The value of a visual arts program should not be seen solely as a benefit to other areas of the curriculum. Art is an important subject in its own right and deals with goals that other subjects hardly touch. In making art, students develop motor skills and learn to manipulate and control a variety of tools and media, bringing into play the highest levels of cognitive activity; decision- making, problem-solving, synthesizing and evaluating. They learn the value of self-discipline and develop a positive attitude about their own abilities, because in making art there is no necessity of failure. Students learn that an artist continues working, solving problems and making changes until he or she is satisfied that the work is complete. And they learn the value of expressing ideas and emotions in positive ways.
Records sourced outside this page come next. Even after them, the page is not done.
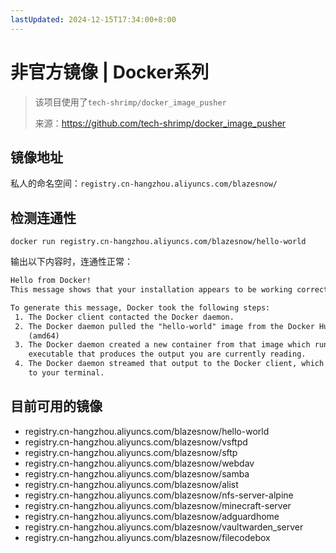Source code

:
 ```yaml
---
lastUpdated: 2024-12-15T17:34:00+8:00
---
```


# 非官方镜像 | Docker系列

> 该项目使用了```tech-shrimp/docker_image_pusher```
>
> 来源：<https://github.com/tech-shrimp/docker_image_pusher>

## 镜像地址

私人的命名空间：```registry.cn-hangzhou.aliyuncs.com/blazesnow/```

## 检测连通性

```docker run registry.cn-hangzhou.aliyuncs.com/blazesnow/hello-world```

输出以下内容时，连通性正常：

```txt
Hello from Docker!
This message shows that your installation appears to be working correctly.

To generate this message, Docker took the following steps:
 1. The Docker client contacted the Docker daemon.
 2. The Docker daemon pulled the "hello-world" image from the Docker Hub.
    (amd64)
 3. The Docker daemon created a new container from that image which runs the
    executable that produces the output you are currently reading.
 4. The Docker daemon streamed that output to the Docker client, which sent it
    to your terminal.
```

## 目前可用的镜像

- registry.cn-hangzhou.aliyuncs.com/blazesnow/hello-world
- registry.cn-hangzhou.aliyuncs.com/blazesnow/vsftpd
- registry.cn-hangzhou.aliyuncs.com/blazesnow/sftp
- registry.cn-hangzhou.aliyuncs.com/blazesnow/webdav
- registry.cn-hangzhou.aliyuncs.com/blazesnow/samba
- registry.cn-hangzhou.aliyuncs.com/blazesnow/alist
- registry.cn-hangzhou.aliyuncs.com/blazesnow/nfs-server-alpine
- registry.cn-hangzhou.aliyuncs.com/blazesnow/minecraft-server
- registry.cn-hangzhou.aliyuncs.com/blazesnow/adguardhome
- registry.cn-hangzhou.aliyuncs.com/blazesnow/vaultwarden_server
- registry.cn-hangzhou.aliyuncs.com/blazesnow/filecodebox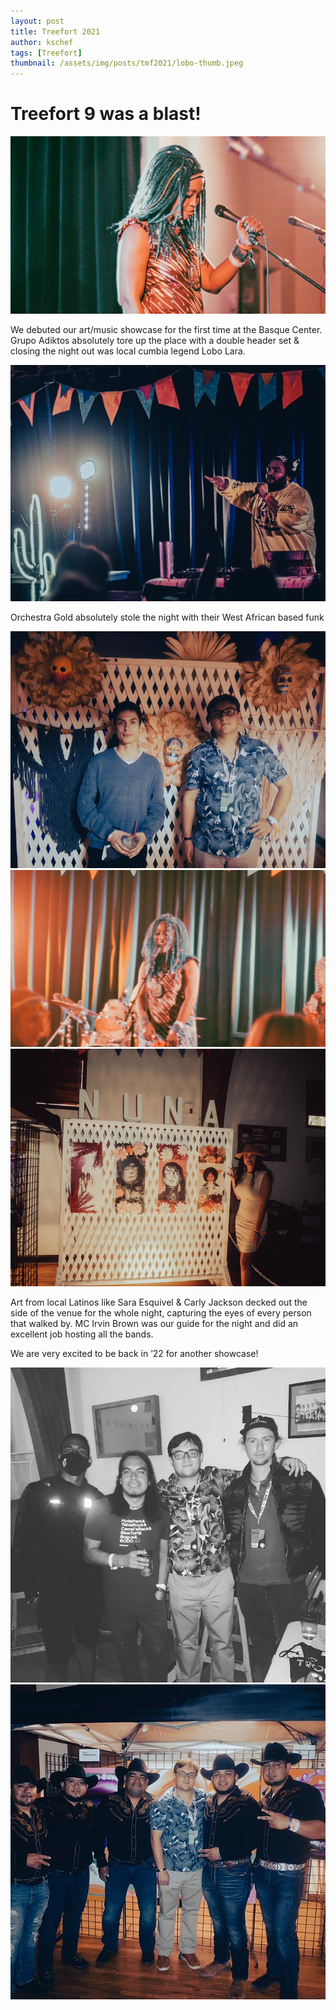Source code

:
 ```yaml
---
layout: post
title: Treefort 2021
author: kschef
tags: [Treefort]
thumbnail: /assets/img/posts/tmf2021/lobo-thumb.jpeg
---
```


# Treefort 9 was a blast!

![](/assets/img/posts/tmf2021/show.JPEG)

We debuted our art/music showcase for the first time at the Basque Center. Grupo Adiktos absolutely tore up the place with a double header set & closing the night out was local cumbia legend Lobo Lara.

![](/assets/img/posts/tmf2021/lobo.jpeg)

Orchestra Gold absolutely stole the night with their West African based funk

<div class="portfolio-grid">
  <div class="portfolio-cell">
      <img alt="" class="" src="/assets/img/posts/tmf2021/angel-kyle.JPEG" />
  </div>
  <div class="portfolio-cell">
      <img alt="" class="" src="/assets/img/posts/tmf2021/show2.JPEG" />
  </div>
  <div class="portfolio-cell">
      <img alt="" class="" src="/assets/img/posts/tmf2021/nuna.JPEG" />
  </div>
</div>

Art from local Latinos like Sara Esquivel & Carly Jackson decked out the side of the venue for the whole night, capturing the eyes of every person that walked by. MC Irvin Brown was our guide for the night and did an excellent job hosting all the bands.

We are very excited to be back in ’22 for another showcase!

<div class="portfolio-grid">
  <div class="portfolio-cell">
      <img alt="" class="" src="/assets/img/posts/tmf2021/crew.JPG" />
  </div>
  <div class="portfolio-cell">
      <img alt="" class="" src="/assets/img/posts/tmf2021/show3.jpeg" />
  </div>
</div>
Learning to create art objects may be fundamental to art class, but that is only one aspect of a well-rounded visual arts program. Learning about the history of art is an important academic aspect. Early and repeated exposure to art helps students increase their awareness and intellectual curiosity. Developing appreciation skills at an early age creates a basis for lifelong appreciation. It is a side benefit that knowledge of art and artists also provides awarenesses and insights to societies and historical events.
Discussing art and the visual elements of works of art also prepares students for developing aesthetic judgment and the process of criticism. The number of daily decisions which are based on a sense of aesthetics is surprising, yet few students have the kind of exposure, training and practice required for critical analysis and forming a basis for making these decisions. Most are made in a haphazard fashion, without conscious thought. An art class is likely to be the only opportunity students will have for developing aesthetic sensibility.
Turner Rogers, Ed.D. is associate professor of art education at the University of South Alabama.